FERES JR., João. A história do conceito de Latin America nos Estados Unidos. Bauru: Edusc, 2005, 317 p. Resenha de: BOVO, Cláudia Regina. Anos 90, Porto Alegre, v. 16, n. 29, p. 351-355, jul. 2009.
Nos últimos dois séculos, os debates em torno do significado de ser americano não possibilitaram a edificação de uma definição comum que fosse aceita e partilhada pelas três partes do continente Americano. A partir de uma mesma origem cultural ibérica, as porções centro e sul desenvolveram uma complexa relação de aproximação que, ao cabo, legou-lhes a designação integradora e, às vezes, generalizante de latino-americanos. Enquanto isso, devido a uma maior aproximação com os referenciais do velho mundo, a porção norte construiu sua autodefinição, tolhendo-se de qualquer vinculação identificadora com o centro-sul americano.

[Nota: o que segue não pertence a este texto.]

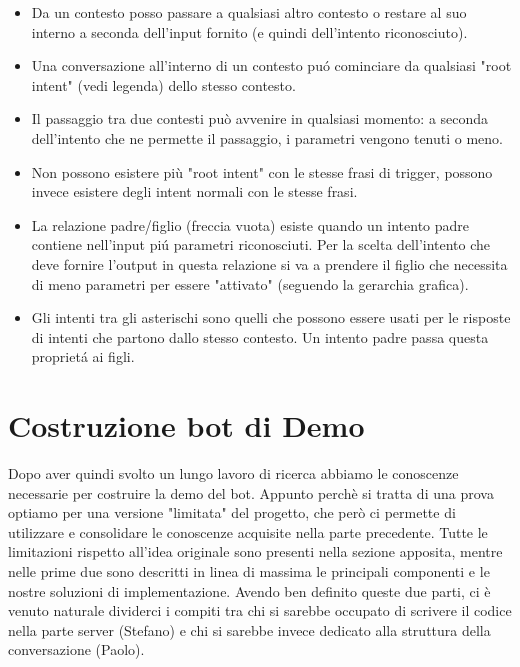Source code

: \documentclass[]{article}
\begin{document}
\begin{itemize}
\item Da un contesto posso passare a qualsiasi altro contesto o restare al suo interno a seconda dell'input fornito (e quindi dell'intento riconosciuto).
\item Una conversazione all'interno di un contesto puó cominciare da qualsiasi "root intent" (vedi legenda) dello stesso contesto.
\item Il passaggio tra due contesti può avvenire in qualsiasi momento: a seconda dell'intento che ne permette il passaggio, i parametri vengono tenuti o meno. 
\item Non possono esistere più "root intent" con le stesse frasi di trigger, possono invece esistere degli intent normali con le stesse frasi.
\item La relazione padre/figlio (freccia vuota) esiste quando un intento padre contiene nell'input piú parametri riconosciuti. Per la scelta dell'intento che deve fornire l'output in questa relazione si va a prendere il figlio che necessita di meno parametri per essere "attivato" (seguendo la gerarchia grafica).
\item Gli intenti tra gli asterischi sono quelli che possono essere usati per le risposte di intenti che partono dallo stesso contesto. Un intento padre passa questa proprietá ai figli.


\end{itemize}





\section{Costruzione bot di Demo}
Dopo aver quindi svolto un lungo lavoro di ricerca abbiamo le conoscenze necessarie per costruire la demo del bot. Appunto perchè si tratta di una prova optiamo per una versione "limitata" del progetto, che però ci permette di utilizzare e consolidare le conoscenze acquisite nella parte precedente. Tutte le limitazioni rispetto all'idea originale sono presenti nella sezione apposita, mentre nelle prime due sono descritti in linea di massima le principali componenti e le nostre soluzioni di implementazione. Avendo ben definito queste due parti, ci è venuto naturale dividerci i compiti tra chi si sarebbe occupato di scrivere il codice nella parte server (Stefano) e chi si sarebbe invece dedicato alla struttura della conversazione (Paolo).
\end{document}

Diante deste quadro, a obra A história do conceito de Latin America nos Estados Unidos, do cientista político João Feres Jr., traz à cena um exercício laborioso de reflexão sobre a construção histórica do conceito de Latin America. A partir da tentativa de entender os contornos apreciativos e pejorativos que Latin America adquire nos Estados Unidos, o autor dedica-se à pesquisa dos contornos semânticos que o conceito adquiriu tanto entre os textos acadêmicos, quanto no uso da linguagem cotidiana. Feres parte do princípio que a expressão
Latin America empregada pelos norte-americanos foi, e continua sendo, definida como uma imagem antagônica da America do Norte gloriosa.
Neste exercício histórico e também filosófico, Feres Jr. retoma ícones da Teoria do Reconhecimento, como Hegel, Charles Taylor e Axel Honneth, na tentativa de encontrar respaldo entre as ideias de constituição reflexiva da identidade e a negação radical do reconhecimento, promovida pelos norte-americanos, quando se comparam aos americanos do centro-sul. De acordo com as palavras do próprio Feres Jr., sua obra define-se por um “paradigma hegeliano de etnicidade em direção a uma moral negativa, quase kantiana”.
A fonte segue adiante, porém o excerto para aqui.